People face charcoal scarcity

With the mounting price of refilled cooking gas cylinder in the black market and charcoal being a substitute has pushed up the demand of charcoal in this winter season bringing about a tremendous rise in price of charcoal.

The cutting off of the two life lines in Manipur due to the United Naga Council’s prolonged economic blockade has brought about the scarcities of essential commodities so as the daily’s necessary cooking gas cylinders. The price of a refilled cooking gas has risen at the range of Rs. 1800 to 2200 in the black market which has increase the demand of its substitute charcoal. The price of charcoal has risen at the range Rs. 500 to Rs. 700 per bag which was normally sold at the rate of Rs. 350 per bag.

Most of the charcoal products have been transported from various corners of Manipur—Churachandpur, Sajik Tampak, Chandel, Ukhrul, Khamenlok etc. Due to the blockade and the counter economic blockade chaos the supply of charcoal towards the valley has been irregular while the demand for it increases.

“There is no charcoal at home, we can’t afford the prevailing price and have to sit tight with thick clothes this winter. Something should be done for aged people like us to rid the chilly cold season” said an old woman, A. Ibemcha to Pothashang. Even if use of electric room heaters is increasing the poor are unable to accommodate one and rely on local hearth, Meiphu.

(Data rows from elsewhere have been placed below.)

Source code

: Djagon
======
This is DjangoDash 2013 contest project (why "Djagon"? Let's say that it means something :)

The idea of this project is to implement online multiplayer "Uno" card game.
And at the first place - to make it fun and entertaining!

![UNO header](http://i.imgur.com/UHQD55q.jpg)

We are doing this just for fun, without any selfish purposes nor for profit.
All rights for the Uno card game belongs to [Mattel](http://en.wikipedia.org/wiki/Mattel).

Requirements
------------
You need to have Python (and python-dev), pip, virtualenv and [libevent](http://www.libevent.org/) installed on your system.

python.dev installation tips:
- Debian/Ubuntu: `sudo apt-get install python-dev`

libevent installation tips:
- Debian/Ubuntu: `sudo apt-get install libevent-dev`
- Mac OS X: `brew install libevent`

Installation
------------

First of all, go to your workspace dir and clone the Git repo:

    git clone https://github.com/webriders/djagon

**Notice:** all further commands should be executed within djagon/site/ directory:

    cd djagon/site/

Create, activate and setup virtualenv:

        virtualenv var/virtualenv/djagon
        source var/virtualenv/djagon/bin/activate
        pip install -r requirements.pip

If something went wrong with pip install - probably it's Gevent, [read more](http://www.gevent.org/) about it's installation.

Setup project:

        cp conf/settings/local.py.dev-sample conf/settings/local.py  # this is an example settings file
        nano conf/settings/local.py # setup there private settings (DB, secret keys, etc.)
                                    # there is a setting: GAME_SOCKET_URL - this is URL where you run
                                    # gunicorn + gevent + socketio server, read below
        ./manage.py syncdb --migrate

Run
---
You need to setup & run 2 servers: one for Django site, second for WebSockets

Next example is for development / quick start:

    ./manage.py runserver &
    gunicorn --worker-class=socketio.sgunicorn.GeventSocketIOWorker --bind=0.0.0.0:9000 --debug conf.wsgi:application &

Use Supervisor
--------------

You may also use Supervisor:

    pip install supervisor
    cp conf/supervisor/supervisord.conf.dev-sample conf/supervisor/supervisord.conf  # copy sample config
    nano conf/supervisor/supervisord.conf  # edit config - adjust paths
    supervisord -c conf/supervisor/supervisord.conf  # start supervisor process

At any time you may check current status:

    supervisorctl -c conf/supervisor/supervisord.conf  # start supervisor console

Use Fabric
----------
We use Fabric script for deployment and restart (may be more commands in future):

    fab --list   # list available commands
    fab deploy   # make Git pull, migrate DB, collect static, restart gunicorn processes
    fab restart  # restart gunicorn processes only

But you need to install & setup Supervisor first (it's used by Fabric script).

One can see the charcoal vendors piling very less charcoal at their stock apartment and few mobile charcoal mongers are seen this season. “Our business goes down this season as very less people except the price of the charcoal we are selling. We get less supply of charcoal to market. It is also told that as there is restriction of cutting down of trees, burning for charcoal has been reduced these days”, said a mobile charcoal vendor.

In the state charcoal is used by dry cleaners and local hot tea vendors. The dry cleaners and the local tea sellers face difficulties in running their business.

“We don’t know what to do with limited means to living” said a house wife who also runs a local tea stall at her resident premise in Imphal.